We’re a multi-disciplinary team with a variety of backgrounds including genomics, math, biochemistry, machine-learning, and population genetics. We make and apply new technologies to answer a fundamental question remaining in biology: “how do genetic changes lead to functional changes at the molecular, cellular, and phenotypic level?”
We’re especially interested in understanding the role of non-coding regulatory elements in the genome, with a special focus on variation within them. We start with genomic signals of positive selection or disease and use a variety of systems to functionally characterize genetic variants underlying those signals.
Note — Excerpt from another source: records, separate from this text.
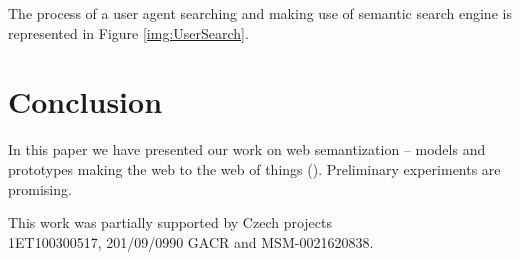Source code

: \documentclass{www2009-submission}
\begin{document}
The process of a user agent searching and making use of semantic search engine is represented in Figure \ref{img:UserSearch}.





\section{Conclusion}
In this paper we have presented our work on web semantization -- models and prototypes making the web to the web of things (\cite{biblio:LeeWebThings}). Preliminary experiments are promising.

This work was partially supported by Czech projects\\1ET100300517, 201/09/0990 GACR and MSM-0021620838.

%



\balancecolumns %
\end{document}

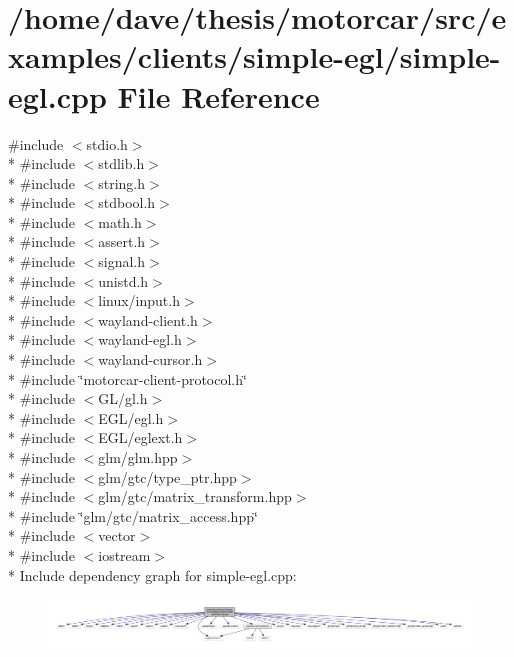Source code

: \hypertarget{simple-egl_8cpp}{\section{/home/dave/thesis/motorcar/src/examples/clients/simple-\/egl/simple-\/egl.cpp File Reference}
\label{simple-egl_8cpp}
}
{\ttfamily \#include $<$stdio.\-h$>$}\\*
{\ttfamily \#include $<$stdlib.\-h$>$}\\*
{\ttfamily \#include $<$string.\-h$>$}\\*
{\ttfamily \#include $<$stdbool.\-h$>$}\\*
{\ttfamily \#include $<$math.\-h$>$}\\*
{\ttfamily \#include $<$assert.\-h$>$}\\*
{\ttfamily \#include $<$signal.\-h$>$}\\*
{\ttfamily \#include $<$unistd.\-h$>$}\\*
{\ttfamily \#include $<$linux/input.\-h$>$}\\*
{\ttfamily \#include $<$wayland-\/client.\-h$>$}\\*
{\ttfamily \#include $<$wayland-\/egl.\-h$>$}\\*
{\ttfamily \#include $<$wayland-\/cursor.\-h$>$}\\*
{\ttfamily \#include \char`\"{}motorcar-\/client-\/protocol.\-h\char`\"{}}\\*
{\ttfamily \#include $<$G\-L/gl.\-h$>$}\\*
{\ttfamily \#include $<$E\-G\-L/egl.\-h$>$}\\*
{\ttfamily \#include $<$E\-G\-L/eglext.\-h$>$}\\*
{\ttfamily \#include $<$glm/glm.\-hpp$>$}\\*
{\ttfamily \#include $<$glm/gtc/type\-\_\-ptr.\-hpp$>$}\\*
{\ttfamily \#include $<$glm/gtc/matrix\-\_\-transform.\-hpp$>$}\\*
{\ttfamily \#include \char`\"{}glm/gtc/matrix\-\_\-access.\-hpp\char`\"{}}\\*
{\ttfamily \#include $<$vector$>$}\\*
{\ttfamily \#include $<$iostream$>$}\\*
Include dependency graph for simple-\/egl.cpp\-:
\nopagebreak
\begin{figure}[H]
\begin{center}
\leavevmode
\includegraphics[width=350pt]{simple-egl_8cpp__incl}
\end{center}
\end{figure}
Extensive Research Description
The Reilly Lab has multiple broad research areas:
Tools to interpret regulatory variation
We build and apply high-throughput tools to study the functions of cis-regulatory elements (CREs) in the genome. We aim to answer three main questions: 1) which CREs are actually functional in a cell? 2) which gene(s) do they regulate? and 3) how does variation in CREs impact their function? We’ve built tools like HCR-FlowFISH, a CRISPR perturbation strategy to directly characterize CREs, along with CASA, a Bayesian CRISPR analysis strategy. We’ve also applied the Massively Parallel Reporter Assay (MPRA) to understand how variants impact the function of CREs, and worked to expand this approach to other types of non-coding elements, including variation in 3’ UTRs.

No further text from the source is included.